For many, selling their large family home once the children have moved out makes sense. There’s no longer a need for so many bedrooms and maintaining a large house becomes more difficult with age.

Selling your old house and buying a smaller (and cheaper) place will also net you a nice profit, potentially enough to turbocharge your retirement. Win-win, right?

Well, not always. For starters, there’s the emotional attachment. Not everyone wants to give up their family home. It may have been in the family for generations, you might be intending to leave it to your children, or you may just not want to leave.

But there are also many unexpected costs that pop up when selling your home, costs that can drastically reduce the final sale price of your home and potentially defeat the whole purpose of downsizing in the first place.

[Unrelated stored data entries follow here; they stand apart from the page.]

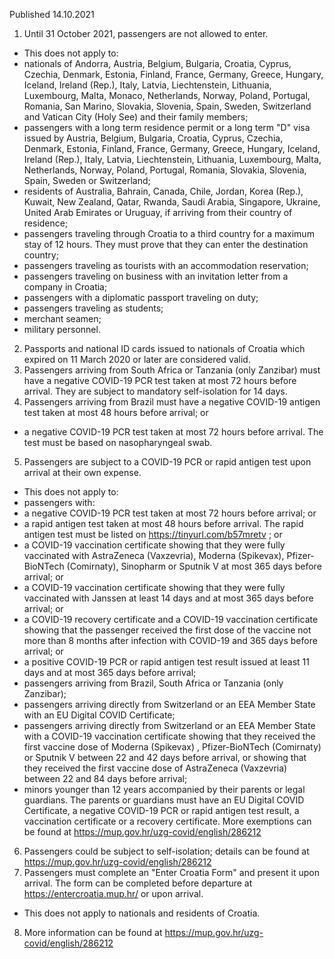 Published 14.10.2021
1. Until 31 October 2021, passengers are not allowed to enter.
- This does not apply to:
- nationals of Andorra, Austria, Belgium, Bulgaria, Croatia, Cyprus, Czechia, Denmark, Estonia, Finland, France, Germany, Greece, Hungary, Iceland, Ireland (Rep.), Italy, Latvia, Liechtenstein, Lithuania, Luxembourg, Malta, Monaco, Netherlands, Norway, Poland, Portugal, Romania, San Marino, Slovakia, Slovenia, Spain, Sweden, Switzerland and Vatican City (Holy See) and their family members;
- passengers with a long term residence permit or a long term "D" visa issued by Austria, Belgium, Bulgaria, Croatia, Cyprus, Czechia, Denmark, Estonia, Finland, France, Germany, Greece, Hungary, Iceland, Ireland (Rep.), Italy, Latvia, Liechtenstein, Lithuania, Luxembourg, Malta, Netherlands, Norway, Poland, Portugal, Romania, Slovakia, Slovenia, Spain, Sweden or Switzerland;
- residents of Australia, Bahrain, Canada, Chile, Jordan, Korea (Rep.), Kuwait, New Zealand, Qatar, Rwanda, Saudi Arabia, Singapore, Ukraine, United Arab Emirates or Uruguay, if arriving from their country of residence;
- passengers traveling through Croatia to a third country for a maximum stay of 12 hours. They must prove that they can enter the destination country;
- passengers traveling as tourists with an accommodation reservation;
- passengers traveling on business with an invitation letter from a company in Croatia;
- passengers with a diplomatic passport traveling on duty;
- passengers traveling as students;
- merchant seamen;
- military personnel.
2. Passports and national ID cards issued to nationals of Croatia which expired on 11 March 2020 or later are considered valid.
3. Passengers arriving from South Africa or Tanzania (only Zanzibar) must have a negative COVID-19 PCR test taken at most 72 hours before arrival. They are subject to mandatory self-isolation for 14 days.
4. Passengers arriving from Brazil must have a negative COVID-19 antigen test taken at most 48 hours before arrival; or
- a negative COVID-19 PCR test taken at most 72 hours before arrival. The test must be based on nasopharyngeal swab.
5. Passengers are subject to a COVID-19 PCR or rapid antigen test upon arrival at their own expense.
- This does not apply to:
- passengers with:
- a negative COVID-19 PCR test taken at most 72 hours before arrival; or
- a rapid antigen test taken at most 48 hours before arrival. The rapid antigen test must be listed on <a href="https://tinyurl.com/b57mretv">https://tinyurl.com/b57mretv</a> ; or
- a COVID-19 vaccination certificate showing that they were fully vaccinated with AstraZeneca (Vaxzevria), Moderna (Spikevax), Pfizer-BioNTech (Comirnaty), Sinopharm or Sputnik V at most 365 days before arrival; or
- a COVID-19 vaccination certificate showing that they were fully vaccinated with Janssen at least 14 days and at most 365 days before arrival; or
- a COVID-19 recovery certificate and a COVID-19 vaccination certificate showing that the passenger received the first dose of the vaccine not more than 8 months after infection with COVID-19 and 365 days before arrival; or
- a positive COVID-19 PCR or rapid antigen test result issued at least 11 days and at most 365 days before arrival;
- passengers arriving from Brazil, South Africa or Tanzania (only Zanzibar);
- passengers arriving directly from Switzerland or an EEA Member State with an EU Digital COVID Certificate;
- passengers arriving directly from Switzerland or an EEA Member State with a COVID-19 vaccination certificate showing that they received the first vaccine dose of Moderna (Spikevax) , Pfizer-BioNTech (Comirnaty) or Sputnik V between 22 and 42 days before arrival, or showing that they received the first vaccine dose of AstraZeneca (Vaxzevria) between 22 and 84 days before arrival;
- minors younger than 12 years accompanied by their parents or legal guardians. The parents or guardians must have an EU Digital COVID Certificate, a negative COVID-19 PCR or rapid antigen test result, a vaccination certificate or a recovery certificate.
More exemptions can be found at <a href="https://mup.gov.hr/uzg-covid/english/286212">https://mup.gov.hr/uzg-covid/english/286212</a>
6. Passengers could be subject to self-isolation; details can be found at <a href="https://mup.gov.hr/uzg-covid/english/286212">https://mup.gov.hr/uzg-covid/english/286212</a>
7. Passengers must complete an "Enter Croatia Form" and present it upon arrival. The form can be completed before departure at <a href="https://entercroatia.mup.hr/">https://entercroatia.mup.hr/</a> or upon arrival.
- This does not apply to nationals and residents of Croatia.
8. More information can be found at <a href="https://mup.gov.hr/uzg-covid/english/286212">https://mup.gov.hr/uzg-covid/english/286212</a>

Preparing your home and agent fees

Some of the first big bills you’ll encounter when downsizing are costs incurred making your home presentable for market. You may be thinking your home is already presentable – but any real estate agent will tell you that paying to make your home look exactly the way the market currently wants it to can net you tens of thousands extra in the final sale price.

Budgets for staging are as varied as homes themselves, but for an average three-bedroom in a capital city, you can expect to spend anywhere from $3000-$10,000.

Speaking of real estate agents, unless you want to sell your house privately, you’ll need one of these as well.

Agents usually charge three types of fees:

Flat fee: A set fee paid after your home sells, not based on the sale price of your home.

Commission: Sales commission to the agent of between 1.5 per cent and 3.5 per cent of the sale price of your home.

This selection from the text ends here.